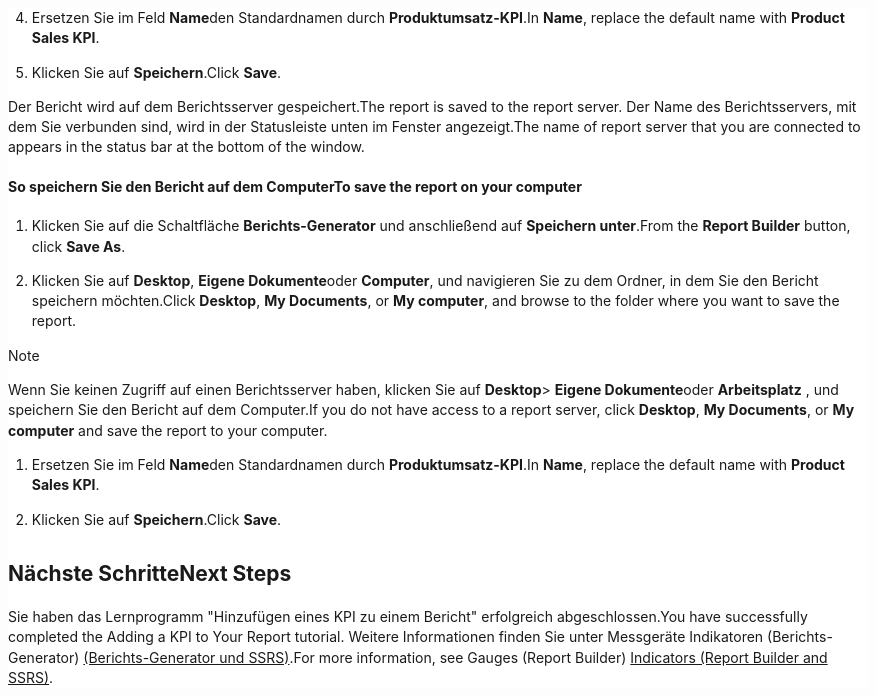 4.  <span data-ttu-id="ff00d-269">Ersetzen Sie im Feld **Name**den Standardnamen durch **Produktumsatz-KPI**.</span><span class="sxs-lookup"><span data-stu-id="ff00d-269">In **Name**, replace the default name with **Product Sales KPI**.</span></span>  
  
5.  <span data-ttu-id="ff00d-270">Klicken Sie auf **Speichern**.</span><span class="sxs-lookup"><span data-stu-id="ff00d-270">Click **Save**.</span></span>  
  
 <span data-ttu-id="ff00d-271">Der Bericht wird auf dem Berichtsserver gespeichert.</span><span class="sxs-lookup"><span data-stu-id="ff00d-271">The report is saved to the report server.</span></span> <span data-ttu-id="ff00d-272">Der Name des Berichtsservers, mit dem Sie verbunden sind, wird in der Statusleiste unten im Fenster angezeigt.</span><span class="sxs-lookup"><span data-stu-id="ff00d-272">The name of report server that you are connected to appears in the status bar at the bottom of the window.</span></span>  
  
#### <a name="to-save-the-report-on-your-computer"></a><span data-ttu-id="ff00d-273">So speichern Sie den Bericht auf dem Computer</span><span class="sxs-lookup"><span data-stu-id="ff00d-273">To save the report on your computer</span></span>  
  
1.  <span data-ttu-id="ff00d-274">Klicken Sie auf die Schaltfläche **Berichts-Generator** und anschließend auf **Speichern unter**.</span><span class="sxs-lookup"><span data-stu-id="ff00d-274">From the **Report Builder** button, click **Save As**.</span></span>  
  
2.  <span data-ttu-id="ff00d-275">Klicken Sie auf **Desktop**, **Eigene Dokumente**oder **Computer**, und navigieren Sie zu dem Ordner, in dem Sie den Bericht speichern möchten.</span><span class="sxs-lookup"><span data-stu-id="ff00d-275">Click **Desktop**, **My Documents**, or **My computer**, and browse to the folder where you want to save the report.</span></span>  
  
> [!NOTE]  
>  <span data-ttu-id="ff00d-276">Wenn Sie keinen Zugriff auf einen Berichtsserver haben, klicken Sie auf **Desktop**&gt; **Eigene Dokumente**oder **Arbeitsplatz** , und speichern Sie den Bericht auf dem Computer.</span><span class="sxs-lookup"><span data-stu-id="ff00d-276">If you do not have access to a report server, click **Desktop**, **My Documents**, or **My computer** and save the report to your computer.</span></span>  
  
1.  <span data-ttu-id="ff00d-277">Ersetzen Sie im Feld **Name**den Standardnamen durch **Produktumsatz-KPI**.</span><span class="sxs-lookup"><span data-stu-id="ff00d-277">In **Name**, replace the default name with **Product Sales KPI**.</span></span>  
  
2.  <span data-ttu-id="ff00d-278">Klicken Sie auf **Speichern**.</span><span class="sxs-lookup"><span data-stu-id="ff00d-278">Click **Save**.</span></span>  
  
## <a name="next-steps"></a><span data-ttu-id="ff00d-279">Nächste Schritte</span><span class="sxs-lookup"><span data-stu-id="ff00d-279">Next Steps</span></span>  
 <span data-ttu-id="ff00d-280">Sie haben das Lernprogramm "Hinzufügen eines KPI zu einem Bericht" erfolgreich abgeschlossen.</span><span class="sxs-lookup"><span data-stu-id="ff00d-280">You have successfully completed the Adding a KPI to Your Report tutorial.</span></span> <span data-ttu-id="ff00d-281">Weitere Informationen finden Sie unter Messgeräte Indikatoren (Berichts-Generator) [&#40;Berichts-Generator und SSRS&#41;](report-design/indicators-report-builder-and-ssrs.md).</span><span class="sxs-lookup"><span data-stu-id="ff00d-281">For more information, see Gauges (Report Builder) [Indicators &#40;Report Builder and SSRS&#41;](report-design/indicators-report-builder-and-ssrs.md).</span></span>  
  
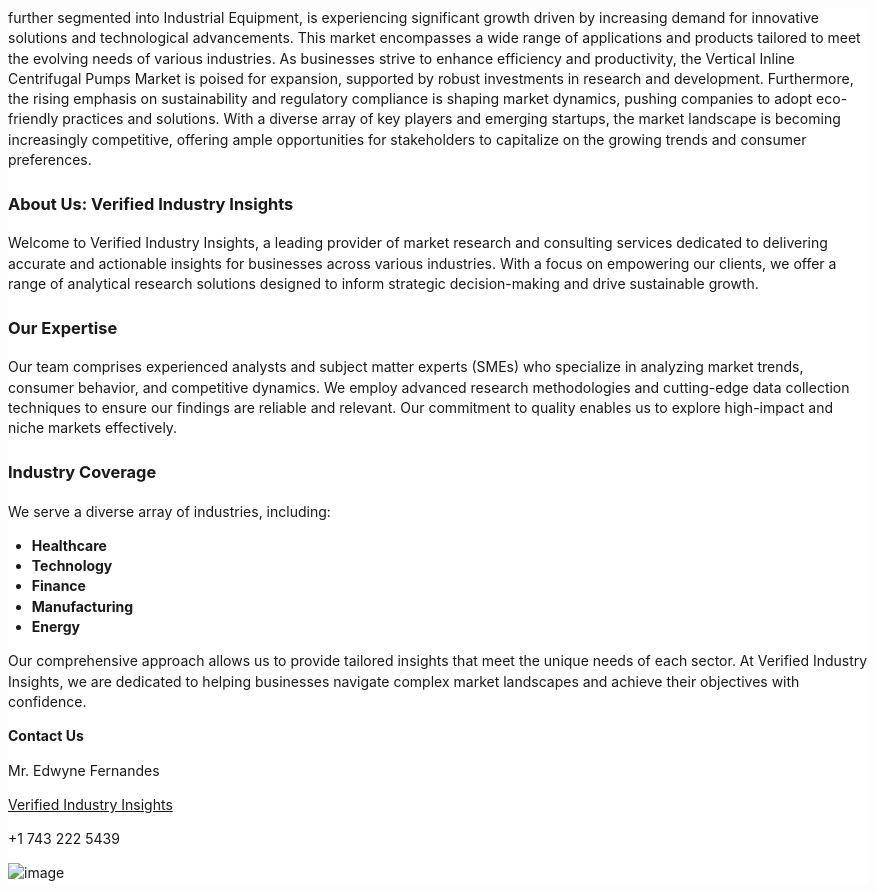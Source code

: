 further segmented into Industrial Equipment, is experiencing significant growth driven by increasing demand for innovative solutions and technological advancements. This market encompasses a wide range of applications and products tailored to meet the evolving needs of various industries. As businesses strive to enhance efficiency and productivity, the Vertical Inline Centrifugal Pumps Market is poised for expansion, supported by robust investments in research and development. Furthermore, the rising emphasis on sustainability and regulatory compliance is shaping market dynamics, pushing companies to adopt eco-friendly practices and solutions. With a diverse array of key players and emerging startups, the market landscape is becoming increasingly competitive, offering ample opportunities for stakeholders to capitalize on the growing trends and consumer preferences.</p><h3>About Us: Verified Industry Insights</h3><p>Welcome to Verified Industry Insights, a leading provider of market research and consulting services dedicated to delivering accurate and actionable insights for businesses across various industries. With a focus on empowering our clients, we offer a range of analytical research solutions designed to inform strategic decision-making and drive sustainable growth.</p><h3>Our Expertise</h3><p>Our team comprises experienced analysts and subject matter experts (SMEs) who specialize in analyzing market trends, consumer behavior, and competitive dynamics. We employ advanced research methodologies and cutting-edge data collection techniques to ensure our findings are reliable and relevant. Our commitment to quality enables us to explore high-impact and niche markets effectively.</p><h3>Industry Coverage</h3><p>We serve a diverse array of industries, including:</p><ul><li><strong>Healthcare</strong></li><li><strong>Technology</strong></li><li><strong>Finance</strong></li><li><strong>Manufacturing</strong></li><li><strong>Energy</strong></li></ul><p>Our comprehensive approach allows us to provide tailored insights that meet the unique needs of each sector. At Verified Industry Insights, we are dedicated to helping businesses navigate complex market landscapes and achieve their objectives with confidence.</p><p><strong>Contact Us</strong></p><p>Mr. Edwyne Fernandes</p><p><a href="https://www.verifiedindustryinsights.com/">Verified Industry Insights</a></p><p>+1 743 222 5439</p>
![image](https://github.com/user-attachments/assets/6070618b-ef77-4978-ab07-ce7a19a252ee)
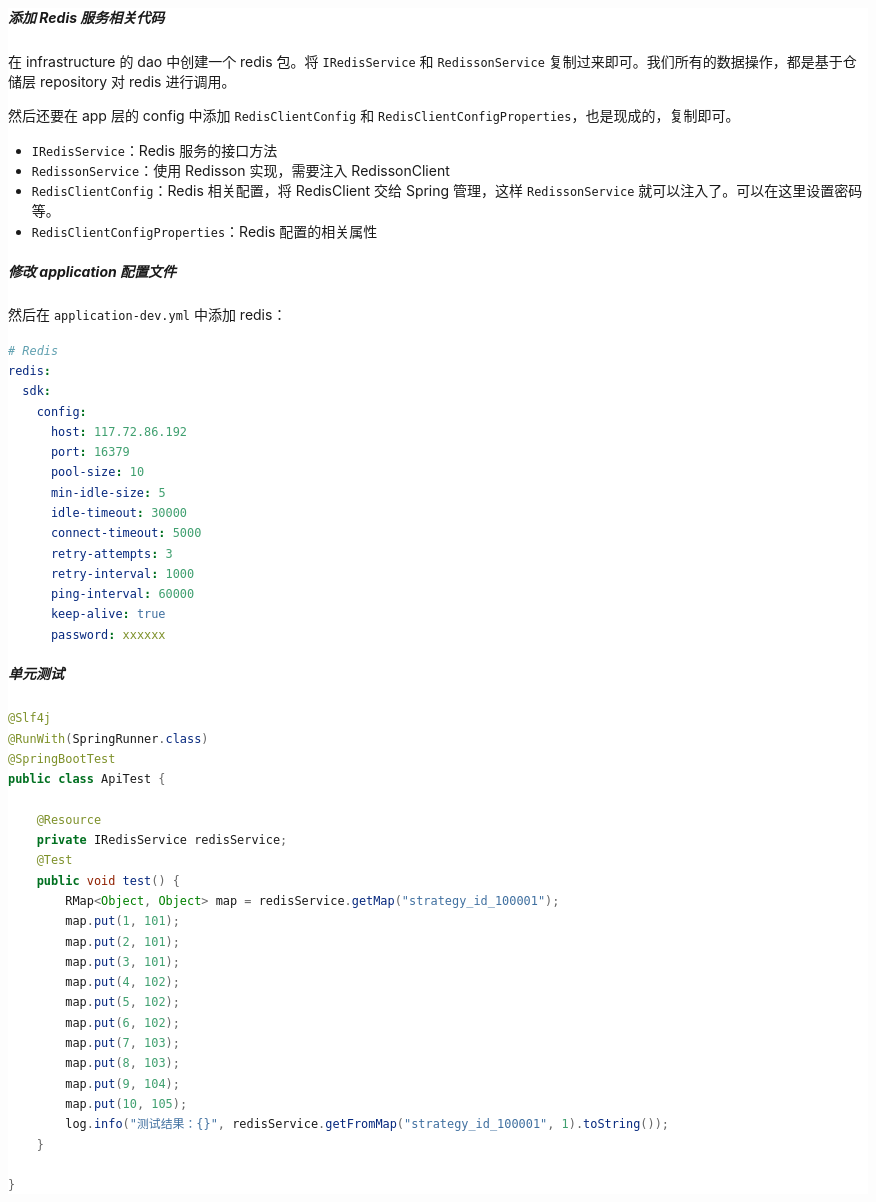 ##### 添加 Redis 服务相关代码

在 infrastructure 的 dao 中创建一个 redis 包。将 `IRedisService` 和 `RedissonService` 复制过来即可。我们所有的数据操作，都是基于仓储层 repository 对 redis 进行调用。

然后还要在 app 层的 config 中添加 `RedisClientConfig` 和 `RedisClientConfigProperties`，也是现成的，复制即可。

- `IRedisService`：Redis 服务的接口方法
- `RedissonService`：使用 Redisson 实现，需要注入 RedissonClient
- `RedisClientConfig`：Redis 相关配置，将 RedisClient 交给 Spring 管理，这样 `RedissonService` 就可以注入了。可以在这里设置密码等。
- `RedisClientConfigProperties`：Redis 配置的相关属性

##### 修改 application 配置文件

然后在 `application-dev.yml` 中添加 redis：

```yaml
# Redis
redis:
  sdk:
    config:
      host: 117.72.86.192
      port: 16379
      pool-size: 10
      min-idle-size: 5
      idle-timeout: 30000
      connect-timeout: 5000
      retry-attempts: 3
      retry-interval: 1000
      ping-interval: 60000
      keep-alive: true
      password: xxxxxx
```

##### 单元测试

```java
@Slf4j
@RunWith(SpringRunner.class)
@SpringBootTest
public class ApiTest {

    @Resource
    private IRedisService redisService;
    @Test
    public void test() {
        RMap<Object, Object> map = redisService.getMap("strategy_id_100001");
        map.put(1, 101);
        map.put(2, 101);
        map.put(3, 101);
        map.put(4, 102);
        map.put(5, 102);
        map.put(6, 102);
        map.put(7, 103);
        map.put(8, 103);
        map.put(9, 104);
        map.put(10, 105);
        log.info("测试结果：{}", redisService.getFromMap("strategy_id_100001", 1).toString());
    }

}
```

■ ■ ■ ■

## WHAT YOU NEED TO DO
Count up the lines in the entries above where the word "IRedisService" appears, and give the figure with nothing added.

## TASK RESULT
3